All of the entries are to be printed exactly as they appear.

* [Study material]
......

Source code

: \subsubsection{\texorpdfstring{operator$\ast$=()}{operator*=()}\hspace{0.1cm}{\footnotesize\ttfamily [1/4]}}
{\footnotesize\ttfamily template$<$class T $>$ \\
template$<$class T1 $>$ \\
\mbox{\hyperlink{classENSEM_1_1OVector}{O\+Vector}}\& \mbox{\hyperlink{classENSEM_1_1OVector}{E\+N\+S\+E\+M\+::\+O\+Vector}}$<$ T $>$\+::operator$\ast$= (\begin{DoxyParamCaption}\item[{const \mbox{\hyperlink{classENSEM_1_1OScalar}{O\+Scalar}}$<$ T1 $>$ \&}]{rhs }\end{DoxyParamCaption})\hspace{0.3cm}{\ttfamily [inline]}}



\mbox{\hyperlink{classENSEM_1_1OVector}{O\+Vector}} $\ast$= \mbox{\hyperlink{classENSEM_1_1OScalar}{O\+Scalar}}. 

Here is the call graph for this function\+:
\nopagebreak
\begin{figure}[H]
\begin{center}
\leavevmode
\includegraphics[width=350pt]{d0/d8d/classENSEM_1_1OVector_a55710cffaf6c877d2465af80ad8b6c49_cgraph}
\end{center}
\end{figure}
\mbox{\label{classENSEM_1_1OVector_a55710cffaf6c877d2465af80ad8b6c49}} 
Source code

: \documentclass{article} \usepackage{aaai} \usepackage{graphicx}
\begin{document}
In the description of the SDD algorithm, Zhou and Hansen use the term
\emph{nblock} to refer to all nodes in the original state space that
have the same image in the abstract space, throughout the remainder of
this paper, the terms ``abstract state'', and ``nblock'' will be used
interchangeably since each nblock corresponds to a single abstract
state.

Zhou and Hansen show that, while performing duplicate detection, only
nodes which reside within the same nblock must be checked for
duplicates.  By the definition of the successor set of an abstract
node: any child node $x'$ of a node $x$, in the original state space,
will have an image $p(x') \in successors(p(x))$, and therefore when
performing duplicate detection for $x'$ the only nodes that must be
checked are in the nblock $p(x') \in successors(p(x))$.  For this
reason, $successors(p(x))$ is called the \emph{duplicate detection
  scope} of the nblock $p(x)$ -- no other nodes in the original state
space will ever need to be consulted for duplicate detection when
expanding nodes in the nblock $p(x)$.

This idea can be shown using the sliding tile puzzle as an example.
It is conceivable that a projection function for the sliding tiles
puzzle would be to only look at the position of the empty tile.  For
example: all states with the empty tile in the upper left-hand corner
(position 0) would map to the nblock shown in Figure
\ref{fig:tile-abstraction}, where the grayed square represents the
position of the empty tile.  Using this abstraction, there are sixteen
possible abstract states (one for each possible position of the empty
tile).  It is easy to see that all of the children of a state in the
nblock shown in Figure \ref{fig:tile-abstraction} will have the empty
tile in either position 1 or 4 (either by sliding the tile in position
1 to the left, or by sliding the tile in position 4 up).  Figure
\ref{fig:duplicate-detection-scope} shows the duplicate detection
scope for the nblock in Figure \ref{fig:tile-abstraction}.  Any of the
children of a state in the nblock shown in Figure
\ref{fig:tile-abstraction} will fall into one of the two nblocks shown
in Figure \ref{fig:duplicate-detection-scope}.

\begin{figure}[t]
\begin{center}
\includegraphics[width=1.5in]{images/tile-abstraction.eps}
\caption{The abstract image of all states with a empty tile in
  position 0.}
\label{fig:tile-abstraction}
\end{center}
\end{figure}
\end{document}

......

* [Task result]
Source code

: \subsubsection{\texorpdfstring{operator$\ast$=()}{operator*=()}\hspace{0.1cm}{\footnotesize\ttfamily [1/4]}}
{\footnotesize\ttfamily template$<$class T $>$ \\
template$<$class T1 $>$ \\
\mbox{\hyperlink{classENSEM_1_1OVector}{O\+Vector}}\& \mbox{\hyperlink{classENSEM_1_1OVector}{E\+N\+S\+E\+M\+::\+O\+Vector}}$<$ T $>$\+::operator$\ast$= (\begin{DoxyParamCaption}\item[{const \mbox{\hyperlink{classENSEM_1_1OScalar}{O\+Scalar}}$<$ T1 $>$ \&}]{rhs }\end{DoxyParamCaption})\hspace{0.3cm}{\ttfamily [inline]}}



\mbox{\hyperlink{classENSEM_1_1OVector}{O\+Vector}} $\ast$= \mbox{\hyperlink{classENSEM_1_1OScalar}{O\+Scalar}}. 

Here is the call graph for this function\+:
\nopagebreak
\begin{figure}[H]
\begin{center}
\leavevmode
\includegraphics[width=350pt]{d0/d8d/classENSEM_1_1OVector_a55710cffaf6c877d2465af80ad8b6c49_cgraph}
\end{center}
\end{figure}
\mbox{\label{classENSEM_1_1OVector_a55710cffaf6c877d2465af80ad8b6c49}} 
Source code

: \documentclass{article} \usepackage{aaai} \usepackage{graphicx}
\begin{document}
In the description of the SDD algorithm, Zhou and Hansen use the term
\emph{nblock} to refer to all nodes in the original state space that
have the same image in the abstract space, throughout the remainder of
this paper, the terms ``abstract state'', and ``nblock'' will be used
interchangeably since each nblock corresponds to a single abstract
state.

Zhou and Hansen show that, while performing duplicate detection, only
nodes which reside within the same nblock must be checked for
duplicates.  By the definition of the successor set of an abstract
node: any child node $x'$ of a node $x$, in the original state space,
will have an image $p(x') \in successors(p(x))$, and therefore when
performing duplicate detection for $x'$ the only nodes that must be
checked are in the nblock $p(x') \in successors(p(x))$.  For this
reason, $successors(p(x))$ is called the \emph{duplicate detection
  scope} of the nblock $p(x)$ -- no other nodes in the original state
space will ever need to be consulted for duplicate detection when
expanding nodes in the nblock $p(x)$.

This idea can be shown using the sliding tile puzzle as an example.
It is conceivable that a projection function for the sliding tiles
puzzle would be to only look at the position of the empty tile.  For
example: all states with the empty tile in the upper left-hand corner
(position 0) would map to the nblock shown in Figure
\ref{fig:tile-abstraction}, where the grayed square represents the
position of the empty tile.  Using this abstraction, there are sixteen
possible abstract states (one for each possible position of the empty
tile).  It is easy to see that all of the children of a state in the
nblock shown in Figure \ref{fig:tile-abstraction} will have the empty
tile in either position 1 or 4 (either by sliding the tile in position
1 to the left, or by sliding the tile in position 4 up).  Figure
\ref{fig:duplicate-detection-scope} shows the duplicate detection
scope for the nblock in Figure \ref{fig:tile-abstraction}.  Any of the
children of a state in the nblock shown in Figure
\ref{fig:tile-abstraction} will fall into one of the two nblocks shown
in Figure \ref{fig:duplicate-detection-scope}.

\begin{figure}[t]
\begin{center}
\includegraphics[width=1.5in]{images/tile-abstraction.eps}
\caption{The abstract image of all states with a empty tile in
  position 0.}
\label{fig:tile-abstraction}
\end{center}
\end{figure}
\end{document}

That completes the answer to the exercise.